It's So Hot In The UK, The Ground Literally Melted Out From Under This Man


Tyne and Wear Fire and Rescue Service

It’s so hot out that the UK is melting – literally. But unless you’re this guy, we don’t want to hear any more complaints.

On his way to breakfast, a 24-year-old man was minding his own business when his foot fell through a sinkhole. Scorching temperatures caused the tarmac to melt. The man was able to keep his cool and call Tyne and Wear Fire and Rescue Service, who naturally tweeted the whole affair.


“We were called to a back lane where a man was on his way to buy breakfast and went straight through the road,” a brigade spokesperson told BBC. “The Tarmac had become so soft it melted.” 


In the first image posted, you can see the man’s ankle engulfed by the tarmac. Firefighters chipped away at the tarmac with a massive chisel and mallet while the man casually sat back watching.   

Tyne and Wear Fire and Rescue Service

A hole measuring a few inches deep was chiseled through the asphalt to get the man’s foot out. Fortunately, he wasn't hurt because, as the rescue service reports, he was rocking his grandfather’s Dr. Marten’s and, thankfully, didn’t break his ankle. Thanks, Granddad!

Tyne and Wear Fire and Rescue Service

Scorching temperatures around the world have set heat records that collectively are the sorts of extremes expected as the world warms, according to The Independent. Since last week, the eastern United States and Canada have seen some of the hottest summer temperatures since records started. Burlington, Vermont, tied an all-time record high at a sweltering 28.9°C (84°F), while Ottawa tweeted its most extreme combination of heat and humidity yet.
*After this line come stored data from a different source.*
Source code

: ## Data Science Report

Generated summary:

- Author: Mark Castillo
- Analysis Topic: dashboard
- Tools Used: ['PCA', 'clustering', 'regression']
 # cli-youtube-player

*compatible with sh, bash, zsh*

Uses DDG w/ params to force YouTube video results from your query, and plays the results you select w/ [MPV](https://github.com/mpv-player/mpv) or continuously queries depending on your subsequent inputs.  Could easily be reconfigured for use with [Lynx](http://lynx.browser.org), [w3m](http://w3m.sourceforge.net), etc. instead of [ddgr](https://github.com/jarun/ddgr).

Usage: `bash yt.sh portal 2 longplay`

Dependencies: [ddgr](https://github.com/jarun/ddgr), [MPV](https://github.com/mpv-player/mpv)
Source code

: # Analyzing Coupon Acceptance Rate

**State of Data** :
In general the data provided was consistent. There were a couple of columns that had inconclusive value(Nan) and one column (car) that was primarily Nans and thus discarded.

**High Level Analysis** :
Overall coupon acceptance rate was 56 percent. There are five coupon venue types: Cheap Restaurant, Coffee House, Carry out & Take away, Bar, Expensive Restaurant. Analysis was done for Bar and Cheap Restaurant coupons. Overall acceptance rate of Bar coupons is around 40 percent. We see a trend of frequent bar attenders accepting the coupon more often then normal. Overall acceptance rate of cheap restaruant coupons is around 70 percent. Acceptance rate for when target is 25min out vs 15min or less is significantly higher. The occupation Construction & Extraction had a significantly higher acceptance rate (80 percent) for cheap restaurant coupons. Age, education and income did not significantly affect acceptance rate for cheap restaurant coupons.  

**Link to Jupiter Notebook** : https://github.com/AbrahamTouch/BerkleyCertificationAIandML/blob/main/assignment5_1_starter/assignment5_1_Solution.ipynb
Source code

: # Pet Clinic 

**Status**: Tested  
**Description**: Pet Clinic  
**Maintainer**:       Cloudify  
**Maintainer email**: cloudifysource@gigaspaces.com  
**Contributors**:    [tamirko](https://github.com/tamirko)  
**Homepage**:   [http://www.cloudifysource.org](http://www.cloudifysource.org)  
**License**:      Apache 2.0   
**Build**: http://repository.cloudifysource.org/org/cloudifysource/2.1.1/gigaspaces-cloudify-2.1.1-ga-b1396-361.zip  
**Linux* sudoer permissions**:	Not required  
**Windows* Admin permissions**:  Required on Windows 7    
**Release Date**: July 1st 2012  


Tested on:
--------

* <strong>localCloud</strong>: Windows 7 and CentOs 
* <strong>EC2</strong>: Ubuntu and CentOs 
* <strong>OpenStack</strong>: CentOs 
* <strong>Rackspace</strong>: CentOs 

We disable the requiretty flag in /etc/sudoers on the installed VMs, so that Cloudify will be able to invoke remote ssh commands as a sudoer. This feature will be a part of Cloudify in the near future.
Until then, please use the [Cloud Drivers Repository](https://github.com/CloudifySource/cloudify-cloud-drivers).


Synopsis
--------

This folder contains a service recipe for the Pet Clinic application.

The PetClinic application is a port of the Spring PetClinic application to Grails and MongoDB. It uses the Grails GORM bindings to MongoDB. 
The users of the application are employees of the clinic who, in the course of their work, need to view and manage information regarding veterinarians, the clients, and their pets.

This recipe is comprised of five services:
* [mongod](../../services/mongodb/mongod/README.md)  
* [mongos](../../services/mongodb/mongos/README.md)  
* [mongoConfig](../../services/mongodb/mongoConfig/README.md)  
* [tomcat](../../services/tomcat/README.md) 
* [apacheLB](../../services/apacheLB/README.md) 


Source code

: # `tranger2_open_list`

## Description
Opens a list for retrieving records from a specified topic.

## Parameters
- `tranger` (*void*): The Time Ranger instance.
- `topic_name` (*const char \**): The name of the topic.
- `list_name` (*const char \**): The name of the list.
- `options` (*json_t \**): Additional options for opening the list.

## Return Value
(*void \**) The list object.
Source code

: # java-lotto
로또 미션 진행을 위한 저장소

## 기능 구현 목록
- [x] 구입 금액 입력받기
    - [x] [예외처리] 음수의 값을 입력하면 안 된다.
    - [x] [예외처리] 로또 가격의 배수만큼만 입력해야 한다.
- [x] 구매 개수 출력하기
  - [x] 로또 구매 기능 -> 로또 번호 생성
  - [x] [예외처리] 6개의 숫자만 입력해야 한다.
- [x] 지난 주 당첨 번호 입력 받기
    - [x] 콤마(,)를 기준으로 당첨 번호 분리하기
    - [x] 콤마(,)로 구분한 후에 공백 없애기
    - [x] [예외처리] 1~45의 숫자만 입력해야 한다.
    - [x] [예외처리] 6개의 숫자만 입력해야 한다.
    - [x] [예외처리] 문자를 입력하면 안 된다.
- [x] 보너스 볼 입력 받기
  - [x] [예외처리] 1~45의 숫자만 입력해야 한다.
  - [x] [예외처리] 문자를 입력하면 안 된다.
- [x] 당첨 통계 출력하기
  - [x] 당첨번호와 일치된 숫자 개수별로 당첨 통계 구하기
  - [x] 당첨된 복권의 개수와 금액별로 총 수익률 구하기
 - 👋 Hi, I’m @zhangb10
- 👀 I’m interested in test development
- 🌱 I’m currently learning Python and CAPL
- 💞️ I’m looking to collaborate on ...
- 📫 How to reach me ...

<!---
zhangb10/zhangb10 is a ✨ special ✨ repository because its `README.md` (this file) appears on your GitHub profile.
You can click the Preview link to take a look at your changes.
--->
A map of the 2018 heatwave in the United States. NOAA

An extreme heat event in Northern Siberia saw temperatures as high as 35°C (95°F) near the ocean coast – yes, in Siberia.

Let’s take a jaunt down to Africa where parts of the continent have experienced their hottest temperatures ever measured. The mercury in Algeria rose to 51.3°C (124.3°F), which, if verified, would surpass Morocco’s previous record set in 1961 by 1 degree.

A heat dome sitting on top of Eurasia has created some of the region’s hottest weather to date. In July, Georgia set its all-time record of 104.9°F (40.5°C) and Armenia tied its July high at 107.6°F (42°C).

Heading back to the UK, the British Isles have experienced such intense heat that a lorry melted into the road. If you’re hot now, just wait. Temperatures are expected to continue to rise and there is no sign of reprieve.


And if you find yourself near a tarmac sinkhole, be sure to block it off for the next chap to come along.